Cela ne signifie pas que la migration n’est pas bénéfique. Elle l’est clairement lorsqu’elle est bien gérée, en particulier quand elle est utilisée comme stratégie de réduction des risques, d’adaptation et de développement socioéconomique - profitant à la fois aux communautés d’origine et à celles d’accueil. Des politiques inclusives sont essentielles pour rendre les migrants plus résilients et cette résilience aide à réduire les risques à la fois pour les communautés d’origine et celles de destination. La planification urbaine proactive et inclusive au niveau local et l’élaboration de politiques nationales efficaces de gestion de la mobilité sont essentielles non seulement pour réduire les vulnérabilités liées à l’exode vers les villes mais également pour exploiter le potentiel socioéconomique de la migration pour le développement des migrants et des sociétés d’accueil. En outre, les rapatriements de fonds envoyés par les migrants peuvent être un puissant moteur pour renforcer la sécurité alimentaire rurale et accroître les investissements socioéconomiques dans les lieux d’origine.

Le changement vital qui doit se produire pour que la migration devienne réellement profitable aux migrants et aux communautés d’accueil est de s’assurer que tous les migrants - internes et internationaux - aient le sentiment d’avoir vraiment le choix de rester ou de partir.

L’OIM et l’Organisation pour l’alimentation et l’agriculture (FAO) travaillent main dans la main en vue de ce changement pour l’avenir de la migration.
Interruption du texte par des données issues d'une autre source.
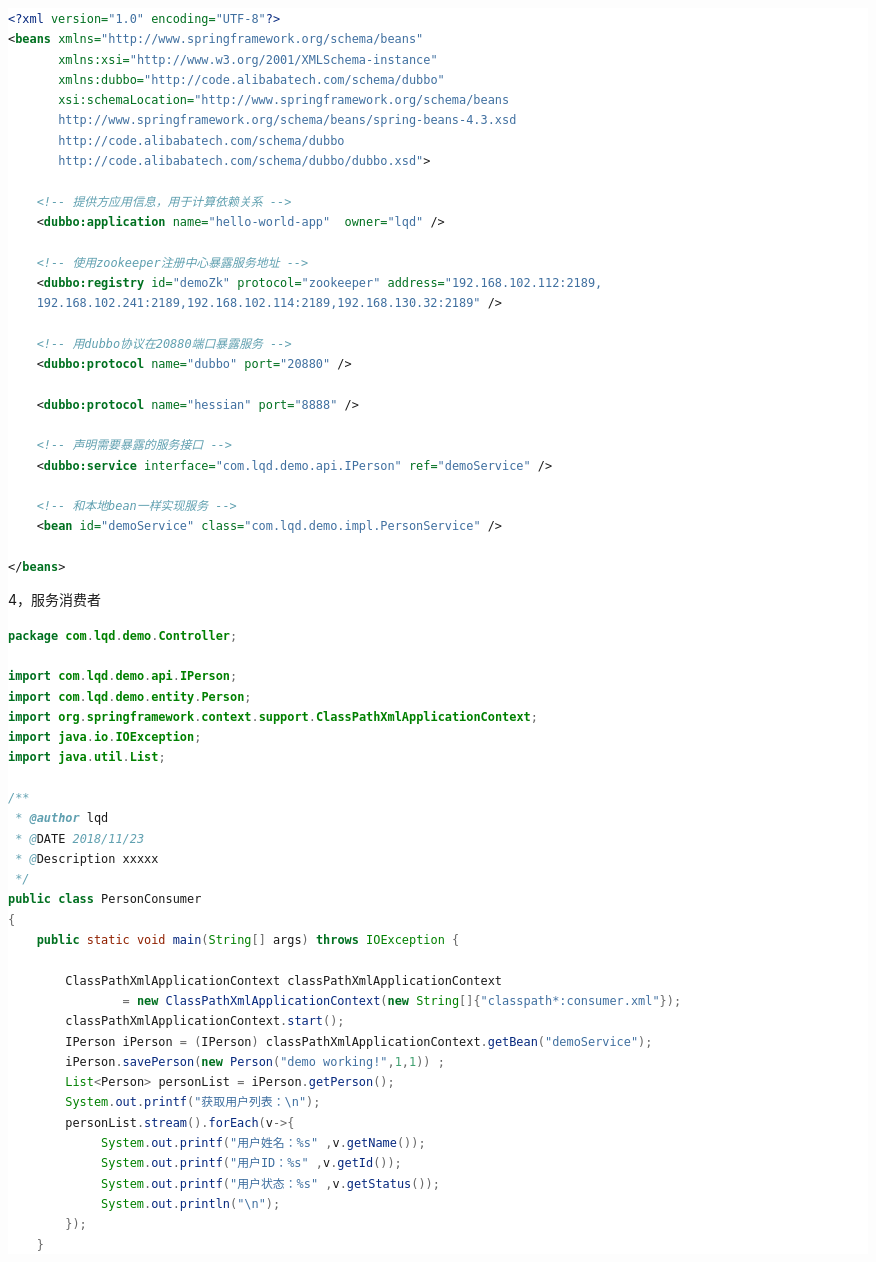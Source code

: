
 ```XML
<?xml version="1.0" encoding="UTF-8"?>
<beans xmlns="http://www.springframework.org/schema/beans"
       xmlns:xsi="http://www.w3.org/2001/XMLSchema-instance"
       xmlns:dubbo="http://code.alibabatech.com/schema/dubbo"
       xsi:schemaLocation="http://www.springframework.org/schema/beans
       http://www.springframework.org/schema/beans/spring-beans-4.3.xsd
       http://code.alibabatech.com/schema/dubbo
       http://code.alibabatech.com/schema/dubbo/dubbo.xsd">

    <!-- 提供方应用信息，用于计算依赖关系 -->
    <dubbo:application name="hello-world-app"  owner="lqd" />

    <!-- 使用zookeeper注册中心暴露服务地址 -->
    <dubbo:registry id="demoZk" protocol="zookeeper" address="192.168.102.112:2189,
    192.168.102.241:2189,192.168.102.114:2189,192.168.130.32:2189" />

    <!-- 用dubbo协议在20880端口暴露服务 -->
    <dubbo:protocol name="dubbo" port="20880" />

    <dubbo:protocol name="hessian" port="8888" />

    <!-- 声明需要暴露的服务接口 -->
    <dubbo:service interface="com.lqd.demo.api.IPerson" ref="demoService" />

    <!-- 和本地bean一样实现服务 -->
    <bean id="demoService" class="com.lqd.demo.impl.PersonService" />

</beans>
```

4，服务消费者

```java
package com.lqd.demo.Controller;

import com.lqd.demo.api.IPerson;
import com.lqd.demo.entity.Person;
import org.springframework.context.support.ClassPathXmlApplicationContext;
import java.io.IOException;
import java.util.List;

/**
 * @author lqd
 * @DATE 2018/11/23
 * @Description xxxxx
 */
public class PersonConsumer
{
    public static void main(String[] args) throws IOException {

        ClassPathXmlApplicationContext classPathXmlApplicationContext
                = new ClassPathXmlApplicationContext(new String[]{"classpath*:consumer.xml"});
        classPathXmlApplicationContext.start();
        IPerson iPerson = (IPerson) classPathXmlApplicationContext.getBean("demoService");
        iPerson.savePerson(new Person("demo working!",1,1)) ;
        List<Person> personList = iPerson.getPerson();
        System.out.printf("获取用户列表：\n");
        personList.stream().forEach(v->{
             System.out.printf("用户姓名：%s" ,v.getName());
             System.out.printf("用户ID：%s" ,v.getId());
             System.out.printf("用户状态：%s" ,v.getStatus());
             System.out.println("\n");
        });
    }
```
Sur le plan stratégique, ce travail est mis en avant par notre prochaine présidence conjointe du Groupe mondial sur la migration (GMG) en 2018. Le GMG rassemble des directeurs d’organisations internationales en vue de promouvoir l’application plus large de tous les instruments et normes internationaux et régionaux pertinents relatifs à la migration et d’encourager l’adoption d’approches plus cohérentes, globales et mieux coordonnées à la question de la migration internationale. Sur le plan opérationnel, la FAO et l’OIM collaborent sur des projets de renforcement de la résilience des populations des zones rurales vulnérables aux effets des catastrophes naturelles, des changements climatiques, de l’insécurité alimentaire et du déplacement. Je pense que cette coopération continuera de croître et de se renforcer tant que la migration continuera d’être une mégatendance à travers le monde, tendance qui ne fera que grandir avec l’aggravation des effets des changements climatiques.

Cet avenir auquel nous aspirons doit être proche ou nous ne ferons que nuire aux gens que nous sommes censés soutenir et défendre.